HI dirk
yes i did get the query working (i had reposted) and i have realised
the same thing was required for this question,
i managed to sort it out so sorry for inconveniance, what i would like
to try and understand is what access is doing in these sorts of
situations it would be a reasonable assumption that you select the
latest date for each record and it should return the latest price,
Well, that's true, but you have to take into account the way that SQL
works. In a totals query, i.e. one that uses the GROUP BY clause, SQL
allows you only to select two types of fields: those you are grouping
by, and those that are the result of aggregate expressions (like Sum(),
Max(), Min(), etc.) that operate at the group level. You want to
extract data from the field [Close], so that means that in a *single*
SELECT statement you have to either group by that field or return, say,
Max([Close]). But if you group by
Code:
and [Close], you're going to
get a separate record back for each combination of [Code] and [Close],
and that's not what you want, while if you take Max([Close]) for each
[Code] it isn't necessarily (or even likely) the case that the highest
value of [Close] for each [Code] is the latest one.

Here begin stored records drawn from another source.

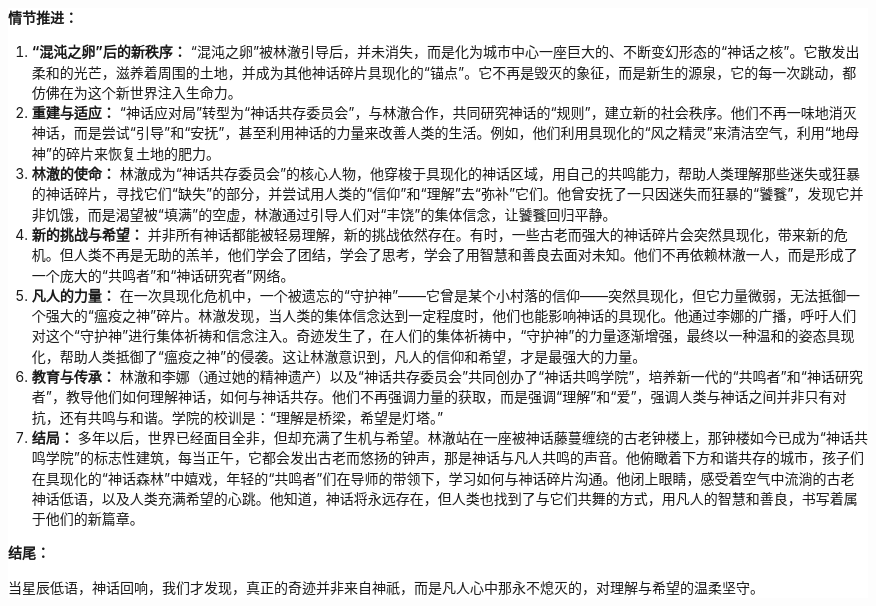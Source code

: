 **情节推进：**

1.  **“混沌之卵”后的新秩序：** “混沌之卵”被林澈引导后，并未消失，而是化为城市中心一座巨大的、不断变幻形态的“神话之核”。它散发出柔和的光芒，滋养着周围的土地，并成为其他神话碎片具现化的“锚点”。它不再是毁灭的象征，而是新生的源泉，它的每一次跳动，都仿佛在为这个新世界注入生命力。
2.  **重建与适应：** “神话应对局”转型为“神话共存委员会”，与林澈合作，共同研究神话的“规则”，建立新的社会秩序。他们不再一味地消灭神话，而是尝试“引导”和“安抚”，甚至利用神话的力量来改善人类的生活。例如，他们利用具现化的“风之精灵”来清洁空气，利用“地母神”的碎片来恢复土地的肥力。
3.  **林澈的使命：** 林澈成为“神话共存委员会”的核心人物，他穿梭于具现化的神话区域，用自己的共鸣能力，帮助人类理解那些迷失或狂暴的神话碎片，寻找它们“缺失”的部分，并尝试用人类的“信仰”和“理解”去“弥补”它们。他曾安抚了一只因迷失而狂暴的“饕餮”，发现它并非饥饿，而是渴望被“填满”的空虚，林澈通过引导人们对“丰饶”的集体信念，让饕餮回归平静。
4.  **新的挑战与希望：** 并非所有神话都能被轻易理解，新的挑战依然存在。有时，一些古老而强大的神话碎片会突然具现化，带来新的危机。但人类不再是无助的羔羊，他们学会了团结，学会了思考，学会了用智慧和善良去面对未知。他们不再依赖林澈一人，而是形成了一个庞大的“共鸣者”和“神话研究者”网络。
5.  **凡人的力量：** 在一次具现化危机中，一个被遗忘的“守护神”——它曾是某个小村落的信仰——突然具现化，但它力量微弱，无法抵御一个强大的“瘟疫之神”碎片。林澈发现，当人类的集体信念达到一定程度时，他们也能影响神话的具现化。他通过李娜的广播，呼吁人们对这个“守护神”进行集体祈祷和信念注入。奇迹发生了，在人们的集体祈祷中，“守护神”的力量逐渐增强，最终以一种温和的姿态具现化，帮助人类抵御了“瘟疫之神”的侵袭。这让林澈意识到，凡人的信仰和希望，才是最强大的力量。
6.  **教育与传承：** 林澈和李娜（通过她的精神遗产）以及“神话共存委员会”共同创办了“神话共鸣学院”，培养新一代的“共鸣者”和“神话研究者”，教导他们如何理解神话，如何与神话共存。他们不再强调力量的获取，而是强调“理解”和“爱”，强调人类与神话之间并非只有对抗，还有共鸣与和谐。学院的校训是：“理解是桥梁，希望是灯塔。”
7.  **结局：** 多年以后，世界已经面目全非，但却充满了生机与希望。林澈站在一座被神话藤蔓缠绕的古老钟楼上，那钟楼如今已成为“神话共鸣学院”的标志性建筑，每当正午，它都会发出古老而悠扬的钟声，那是神话与凡人共鸣的声音。他俯瞰着下方和谐共存的城市，孩子们在具现化的“神话森林”中嬉戏，年轻的“共鸣者”们在导师的带领下，学习如何与神话碎片沟通。他闭上眼睛，感受着空气中流淌的古老神话低语，以及人类充满希望的心跳。他知道，神话将永远存在，但人类也找到了与它们共舞的方式，用凡人的智慧和善良，书写着属于他们的新篇章。

**结尾：**

当星辰低语，神话回响，我们才发现，真正的奇迹并非来自神祇，而是凡人心中那永不熄灭的，对理解与希望的温柔坚守。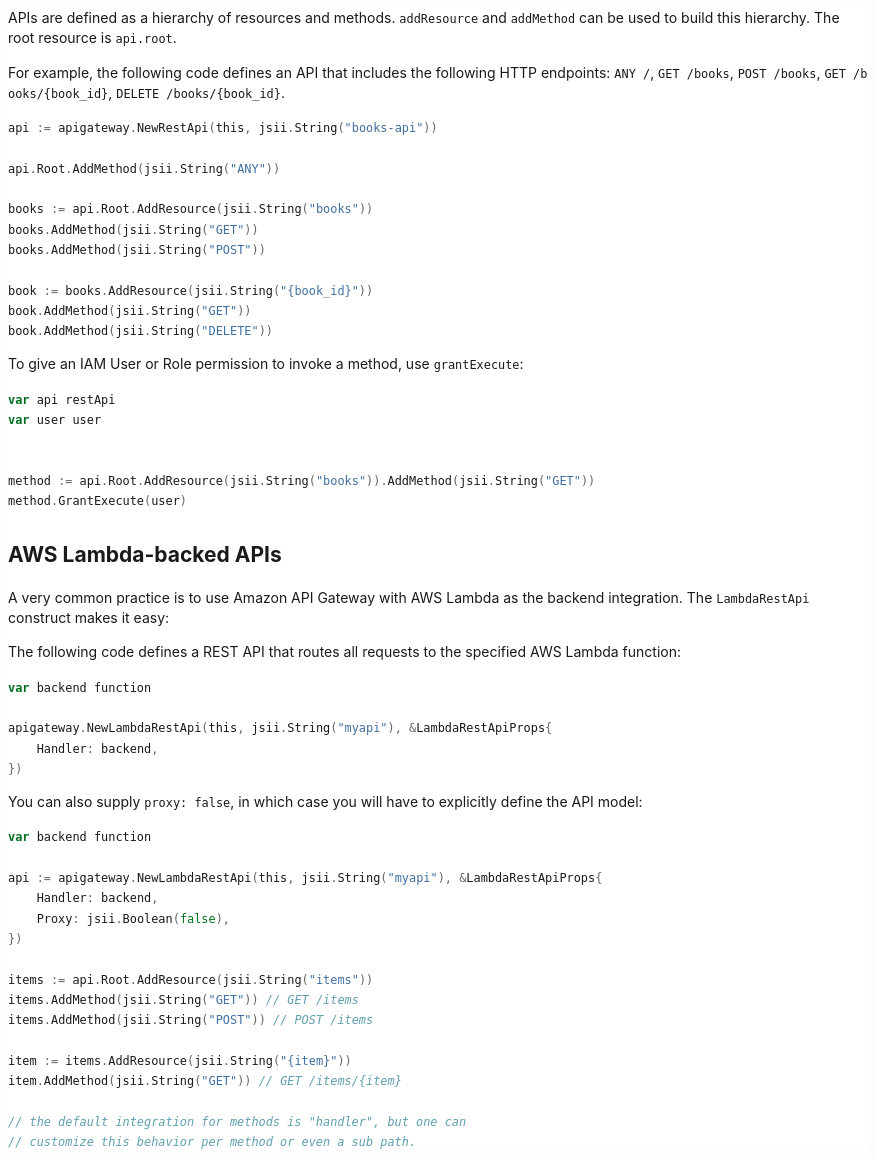 APIs are defined as a hierarchy of resources and methods. `addResource` and
`addMethod` can be used to build this hierarchy. The root resource is
`api.root`.

For example, the following code defines an API that includes the following HTTP
endpoints: `ANY /`, `GET /books`, `POST /books`, `GET /books/{book_id}`, `DELETE /books/{book_id}`.

```go
api := apigateway.NewRestApi(this, jsii.String("books-api"))

api.Root.AddMethod(jsii.String("ANY"))

books := api.Root.AddResource(jsii.String("books"))
books.AddMethod(jsii.String("GET"))
books.AddMethod(jsii.String("POST"))

book := books.AddResource(jsii.String("{book_id}"))
book.AddMethod(jsii.String("GET"))
book.AddMethod(jsii.String("DELETE"))
```

To give an IAM User or Role permission to invoke a method, use `grantExecute`:

```go
var api restApi
var user user


method := api.Root.AddResource(jsii.String("books")).AddMethod(jsii.String("GET"))
method.GrantExecute(user)
```

## AWS Lambda-backed APIs

A very common practice is to use Amazon API Gateway with AWS Lambda as the
backend integration. The `LambdaRestApi` construct makes it easy:

The following code defines a REST API that routes all requests to the
specified AWS Lambda function:

```go
var backend function

apigateway.NewLambdaRestApi(this, jsii.String("myapi"), &LambdaRestApiProps{
	Handler: backend,
})
```

You can also supply `proxy: false`, in which case you will have to explicitly
define the API model:

```go
var backend function

api := apigateway.NewLambdaRestApi(this, jsii.String("myapi"), &LambdaRestApiProps{
	Handler: backend,
	Proxy: jsii.Boolean(false),
})

items := api.Root.AddResource(jsii.String("items"))
items.AddMethod(jsii.String("GET")) // GET /items
items.AddMethod(jsii.String("POST")) // POST /items

item := items.AddResource(jsii.String("{item}"))
item.AddMethod(jsii.String("GET")) // GET /items/{item}

// the default integration for methods is "handler", but one can
// customize this behavior per method or even a sub path.
```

So you need a subquery of some sort to identify the latest date for each
[Code], and then you can use that in the main query to filter the
results. There are several ways to go about this, as you saw if you
read that web page I pointed you to last time. One would be to embody
the subquery as what I think they call a "derived table", and then join
on it. That's the approach I suggested last time. If we follow that
same approach this time, we can first define a SELECT statement that
gets the latest date for each [Code], like this:
SELECT
[Code],
Max([Date]) As LastDate
FROM
[Daily-Stock-Prices]
GROUP BY
[Code]
That will give us one record per [Code], containing the [Code] and the
latest date in the table for that [Code]. Then, since as I understand
it there's only one record per [Code] per day, we can join the results
of that SELECT statement back to the table to get the records we want:
SELECT
P.Code,
L.LastDate,
P.Close
FROM
[Daily-Stock-Prices] As P
INNER JOIN
(SELECT
[Code],
Max([Date]) As LastDate
FROM
[Daily-Stock-Prices]
GROUP BY
[Code]
) As L
ON P.Code = L.Code;
That's "air SQL" but something like that ought to work.
[QUOTE]
I am in the middle of exams at present and havent a lot of time to nut
this one out properly, but i take on board about my naming conventions
and avoid these words[/QUOTE]
That's will make your life easier in the future. Good luck
[QUOTE]
As a question would this be quicker in recordsets with ADO?, or even
possible.[/QUOTE]
It would be possible, using a couple of recordsets based on the
different SELECT statements, but it would be painfully slow. Pretty
much anything that can be done using straight SQL is *much* faster done
that way than using recordsets. You tell the query engine *what* you
want, and it figures out the best way to give it to you.